How many lines in the entries below contain the string "above"? Reply with the number only.

Records supplied ▸

++++++++

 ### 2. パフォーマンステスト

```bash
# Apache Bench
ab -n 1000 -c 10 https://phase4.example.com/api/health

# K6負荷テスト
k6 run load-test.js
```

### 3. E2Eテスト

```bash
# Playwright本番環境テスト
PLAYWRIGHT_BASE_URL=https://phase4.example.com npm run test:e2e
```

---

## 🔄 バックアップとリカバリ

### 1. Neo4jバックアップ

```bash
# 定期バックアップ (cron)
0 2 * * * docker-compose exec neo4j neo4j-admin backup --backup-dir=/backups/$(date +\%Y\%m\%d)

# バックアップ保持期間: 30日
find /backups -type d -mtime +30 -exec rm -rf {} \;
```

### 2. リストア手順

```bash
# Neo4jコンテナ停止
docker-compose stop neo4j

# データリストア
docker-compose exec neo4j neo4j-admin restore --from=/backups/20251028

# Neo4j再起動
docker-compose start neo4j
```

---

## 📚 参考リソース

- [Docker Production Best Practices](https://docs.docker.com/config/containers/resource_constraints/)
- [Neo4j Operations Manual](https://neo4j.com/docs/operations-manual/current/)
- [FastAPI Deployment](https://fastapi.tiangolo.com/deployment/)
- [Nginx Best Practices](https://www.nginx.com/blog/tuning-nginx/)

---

++++++++

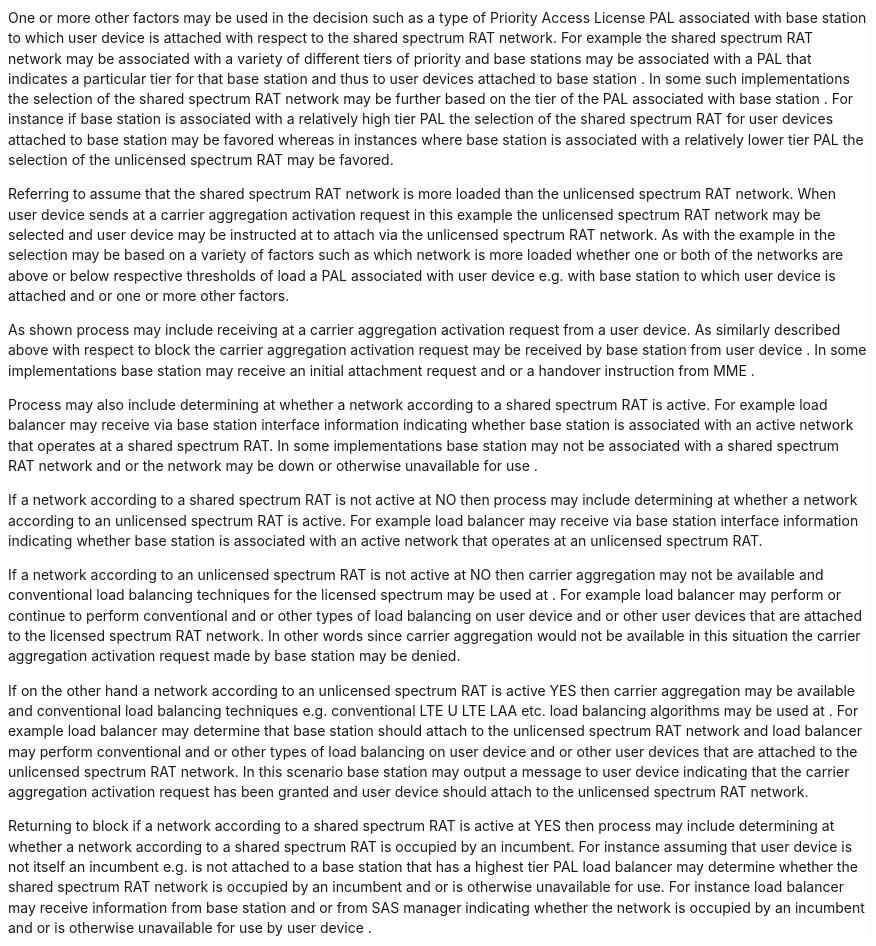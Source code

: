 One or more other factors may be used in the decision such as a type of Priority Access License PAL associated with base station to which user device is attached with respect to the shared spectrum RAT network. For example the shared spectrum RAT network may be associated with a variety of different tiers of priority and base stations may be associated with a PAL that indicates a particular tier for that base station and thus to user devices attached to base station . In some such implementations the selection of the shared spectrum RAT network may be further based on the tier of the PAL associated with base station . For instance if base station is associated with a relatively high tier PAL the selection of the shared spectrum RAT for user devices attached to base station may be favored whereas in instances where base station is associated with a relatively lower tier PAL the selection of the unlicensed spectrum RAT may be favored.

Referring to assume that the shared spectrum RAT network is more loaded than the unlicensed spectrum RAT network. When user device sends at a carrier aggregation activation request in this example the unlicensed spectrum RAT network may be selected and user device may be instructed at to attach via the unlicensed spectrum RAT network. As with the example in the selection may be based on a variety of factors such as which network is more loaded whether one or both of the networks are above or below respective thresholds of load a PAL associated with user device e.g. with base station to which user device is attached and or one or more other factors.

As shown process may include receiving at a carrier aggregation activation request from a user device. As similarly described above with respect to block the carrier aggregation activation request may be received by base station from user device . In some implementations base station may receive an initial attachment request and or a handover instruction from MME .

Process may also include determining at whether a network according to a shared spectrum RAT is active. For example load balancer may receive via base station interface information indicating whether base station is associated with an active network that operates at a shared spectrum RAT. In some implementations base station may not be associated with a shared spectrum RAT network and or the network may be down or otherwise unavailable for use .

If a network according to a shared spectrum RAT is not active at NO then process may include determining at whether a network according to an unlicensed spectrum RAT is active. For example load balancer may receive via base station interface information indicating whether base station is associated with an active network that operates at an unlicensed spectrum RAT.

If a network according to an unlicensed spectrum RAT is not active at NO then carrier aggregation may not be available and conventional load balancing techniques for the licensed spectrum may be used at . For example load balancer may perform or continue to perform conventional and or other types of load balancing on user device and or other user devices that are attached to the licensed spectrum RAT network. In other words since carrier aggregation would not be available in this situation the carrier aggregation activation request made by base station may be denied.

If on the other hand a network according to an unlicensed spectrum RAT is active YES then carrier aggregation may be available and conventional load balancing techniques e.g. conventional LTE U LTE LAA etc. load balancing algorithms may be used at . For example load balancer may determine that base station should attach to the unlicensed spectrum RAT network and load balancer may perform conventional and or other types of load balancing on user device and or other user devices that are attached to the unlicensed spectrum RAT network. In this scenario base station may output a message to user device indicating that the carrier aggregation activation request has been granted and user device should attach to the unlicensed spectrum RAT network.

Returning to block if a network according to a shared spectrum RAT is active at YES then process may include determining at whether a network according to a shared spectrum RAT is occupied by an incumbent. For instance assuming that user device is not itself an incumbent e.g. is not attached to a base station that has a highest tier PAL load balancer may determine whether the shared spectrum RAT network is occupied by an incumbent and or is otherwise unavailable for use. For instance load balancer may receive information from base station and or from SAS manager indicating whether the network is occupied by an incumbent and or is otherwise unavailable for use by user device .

++++++++

Exercise response ▸ 2